How It Works in Practice
Effective ownership starts by assigning the business function as the accountable sponsor for each AI use case. That sponsor defines the purpose, the data involved, the acceptable outputs, and the operational risk tolerance. Security then validates the identity model behind the workload, while IAM ensures the right controls exist for secrets, tokens, service accounts, and approvals.
The practical pattern is a shared operating model with clear decision rights:
- The business owner approves the use case and signs off on risk acceptance.
- IAM defines how access is issued, reviewed, and revoked.
- Security sets minimum control requirements for logging, segregation, and secret handling.
- Risk and compliance verify that controls match policy, regulation, and audit needs.
For AI-driven systems, this structure should extend to model-to-tool permissions, retrieval scopes, and API access. That is why NHI governance and AI governance overlap so heavily. The Ultimate Guide to NHIs — Lifecycle Processes for Managing NHIs is useful here because lifecycle control is where ownership becomes enforceable in practice. NIST’s NIST AI Risk Management Framework supports this by placing governance, mapping, and measurement at the center of AI risk decisions. Mature teams also tie ownership to inventory: every model, agent, and integration must have a named sponsor, a reviewer, and a revocation path. These controls tend to break down in matrix organisations where multiple product teams share one AI platform because no single group feels accountable for the resulting identity sprawl.
Common Variations and Edge Cases
Tighter governance often increases delivery friction, so organisations have to balance speed against control overhead. That tradeoff is real, especially when business teams are experimenting with copilots, internal agents, or embedded AI features at the same time.

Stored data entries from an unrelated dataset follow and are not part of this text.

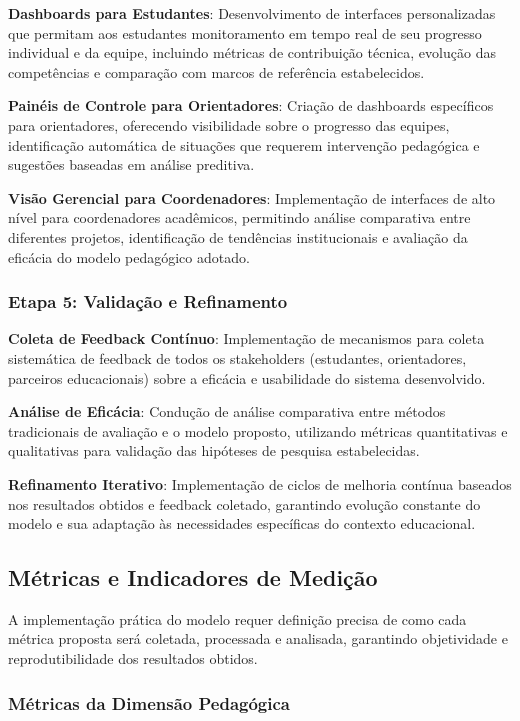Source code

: \documentclass[12pt, a4paper, oneside]{abntex2}
\begin{document}
\textbf{Dashboards para Estudantes}: Desenvolvimento de interfaces personalizadas que permitam aos estudantes monitoramento em tempo real de seu progresso individual e da equipe, incluindo métricas de contribuição técnica, evolução das competências e comparação com marcos de referência estabelecidos.

\textbf{Painéis de Controle para Orientadores}: Criação de dashboards específicos para orientadores, oferecendo visibilidade sobre o progresso das equipes, identificação automática de situações que requerem intervenção pedagógica e sugestões baseadas em análise preditiva.

\textbf{Visão Gerencial para Coordenadores}: Implementação de interfaces de alto nível para coordenadores acadêmicos, permitindo análise comparativa entre diferentes projetos, identificação de tendências institucionais e avaliação da eficácia do modelo pedagógico adotado.

\subsubsection{Etapa 5: Validação e Refinamento}

\textbf{Coleta de Feedback Contínuo}: Implementação de mecanismos para coleta sistemática de feedback de todos os stakeholders (estudantes, orientadores, parceiros educacionais) sobre a eficácia e usabilidade do sistema desenvolvido.

\textbf{Análise de Eficácia}: Condução de análise comparativa entre métodos tradicionais de avaliação e o modelo proposto, utilizando métricas quantitativas e qualitativas para validação das hipóteses de pesquisa estabelecidas.

\textbf{Refinamento Iterativo}: Implementação de ciclos de melhoria contínua baseados nos resultados obtidos e feedback coletado, garantindo evolução constante do modelo e sua adaptação às necessidades específicas do contexto educacional.

\subsection{Métricas e Indicadores de Medição}

A implementação prática do modelo requer definição precisa de como cada métrica proposta será coletada, processada e analisada, garantindo objetividade e reprodutibilidade dos resultados obtidos.

\subsubsection{Métricas da Dimensão Pedagógica}
\end{document}
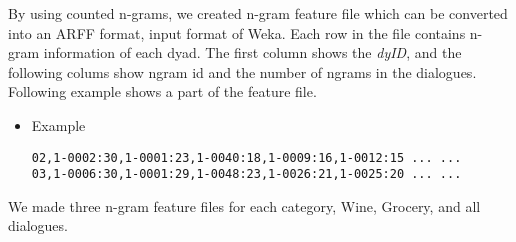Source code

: \documentclass[11pt]{article} %
\begin{document}
\begin{itemize}
By using counted n-grams, we created n-gram feature file which can be converted into an ARFF format, input format of Weka. Each row in the file contains n-gram information of each dyad. The first column shows the \textit{dyID}, and the following colums show ngram id and the number of ngrams in the dialogues. Following example shows a part of the feature file. 
\begin{itemize}
\item Example
\begin{verbatim}
02,1-0002:30,1-0001:23,1-0040:18,1-0009:16,1-0012:15 ... ...
03,1-0006:30,1-0001:29,1-0048:23,1-0026:21,1-0025:20 ... ...
\end{verbatim}
\end{itemize} 
We made three n-gram feature files for each category, Wine, Grocery, and all dialogues.
\end{itemize}
\end{document}
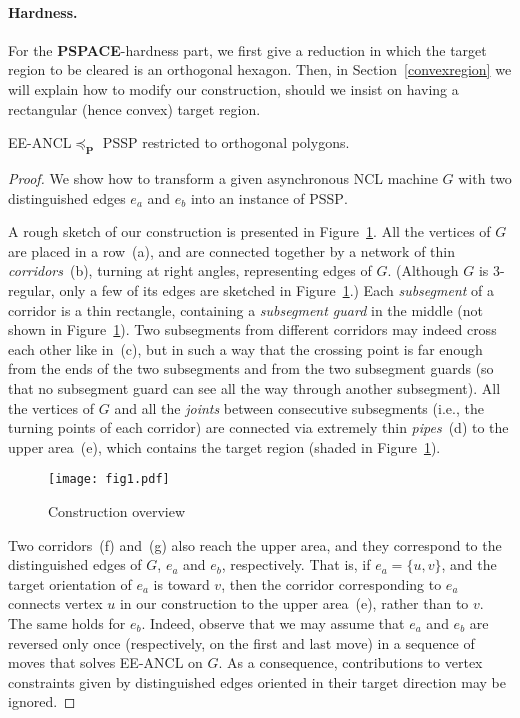 \documentclass{style}
\newcommand{\complexityclass}[1]{\textbf{#1}}
\newcommand{\computproblem}[1]{\textsc{#1}}
\renewcommand{\P}{\complexityclass{P}\xspace}
\newcommand{\PSPACE}{\complexityclass{PSPACE}\xspace}
\newcommand{\EEANCL}{\computproblem{EE-ANCL}\xspace}
\newcommand{\PSSP}{\computproblem{PSSP}\xspace}
\begin{document}
\paragraph{Hardness.}

For the \PSPACE-hardness part, we first give a reduction in which the target region to be cleared is an orthogonal hexagon. Then, in Section~\ref{convexregion} we will explain how to modify our construction, should we insist on having a rectangular (hence convex) target region.

\begin{lemma} \label{lemma2}
\EEANCL $\preceq_{\P}$ \PSSP restricted to orthogonal polygons.
\end{lemma}
\begin{proof}
We show how to transform a given asynchronous NCL machine $G$ with two distinguished edges $e_a$ and $e_b$ into an instance of \PSSP.

A rough sketch of our construction is presented in Figure~\ref{fig1}. All the vertices of $G$ are placed in a row~(a), and are connected together by a network of thin \emph{corridors}~(b), turning at right angles, representing edges of $G$. (Although $G$ is 3-regular, only a few of its edges are sketched in Figure~\ref{fig1}.)
Each \emph{subsegment} of a corridor is a thin rectangle, containing a \emph{subsegment guard} in the middle (not shown in Figure~\ref{fig1}). Two subsegments from different corridors may indeed cross each other like in~(c), but in such a way that the crossing point is far enough from the ends of the two subsegments and from the two subsegment guards (so that no subsegment guard can see all the way through another subsegment). All the vertices of $G$ and all the \emph{joints} between consecutive subsegments (i.e., the turning points of each corridor) are connected via extremely thin \emph{pipes}~(d) to the upper area~(e), which contains the target region (shaded in Figure~\ref{fig1}).

\begin{figure}[ht]
\centering
\texttt{[image: fig1.pdf]}
\caption{Construction overview}
\label{fig1}
\end{figure}

Two corridors~(f) and~(g) also reach the upper area, and they correspond to the distinguished edges of $G$, $e_a$ and $e_b$, respectively. That is, if $e_a=\{u,v\}$, and the target orientation of $e_a$ is toward $v$, then the corridor corresponding to $e_a$ connects vertex $u$ in our construction to the upper area~(e), rather than to $v$. The same holds for $e_b$. Indeed, observe that we may assume that $e_a$ and $e_b$ are reversed only once (respectively, on the first and last move) in a sequence of moves that solves \EEANCL on $G$. As a consequence, contributions to vertex constraints given by distinguished edges oriented in their target direction may be ignored.


\end{proof}
\end{document}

There is no universal standard for this yet, but current guidance suggests a few common patterns. High-risk use cases, such as customer-facing or regulated workflows, usually need explicit business ownership plus formal sign-off from security, privacy, and legal. Lower-risk internal pilots can use lighter approval paths, provided the accountable sponsor is still named and the access model is time-bound. This is where the 2024 ESG Report: Managing Non-Human Identities is instructive: 72% of organisations reported or suspected a breach of non-human identities, which makes ownership gaps more than an administrative issue. For AI-specific governance, the NIST AI 600-1 Generative AI Profile is a useful companion because it helps teams map governance to generative AI realities rather than generic IT controls. Ambiguous ownership is most dangerous when business teams can buy or connect AI tools directly without a central review path, because that is when governance turns into a distributed no-owner model.
Standards & Framework Alignment
This section maps relevant standards and security frameworks to the operational risks and controls described in this guidance.
OWASP Non-Human Identity Top 10 address the attack and risk surface, while NIST AI RMF and NIST CSF 2.0 set the governance and control requirements practitioners need to meet.
| Framework | Control / Reference | Relevance |
|---|---|---|
| NIST AI RMF | GOVERN | AI governance ownership belongs here, where accountability and oversight are defined. |
| NIST CSF 2.0 | GV.OC-01 | Organisational context and ownership are central to effective AI governance. |
| OWASP Non-Human Identity Top 10 | NHI-01 | AI systems rely on non-human identities that need explicit ownership and lifecycle control. |
Assign a business owner for each AI use case and document governance, risk acceptance, and review responsibility.
Related resources from NHI Mgmt Group
Deepen Your Knowledge
Reviewed and updated by the NHIMG editorial team on June 25, 2026.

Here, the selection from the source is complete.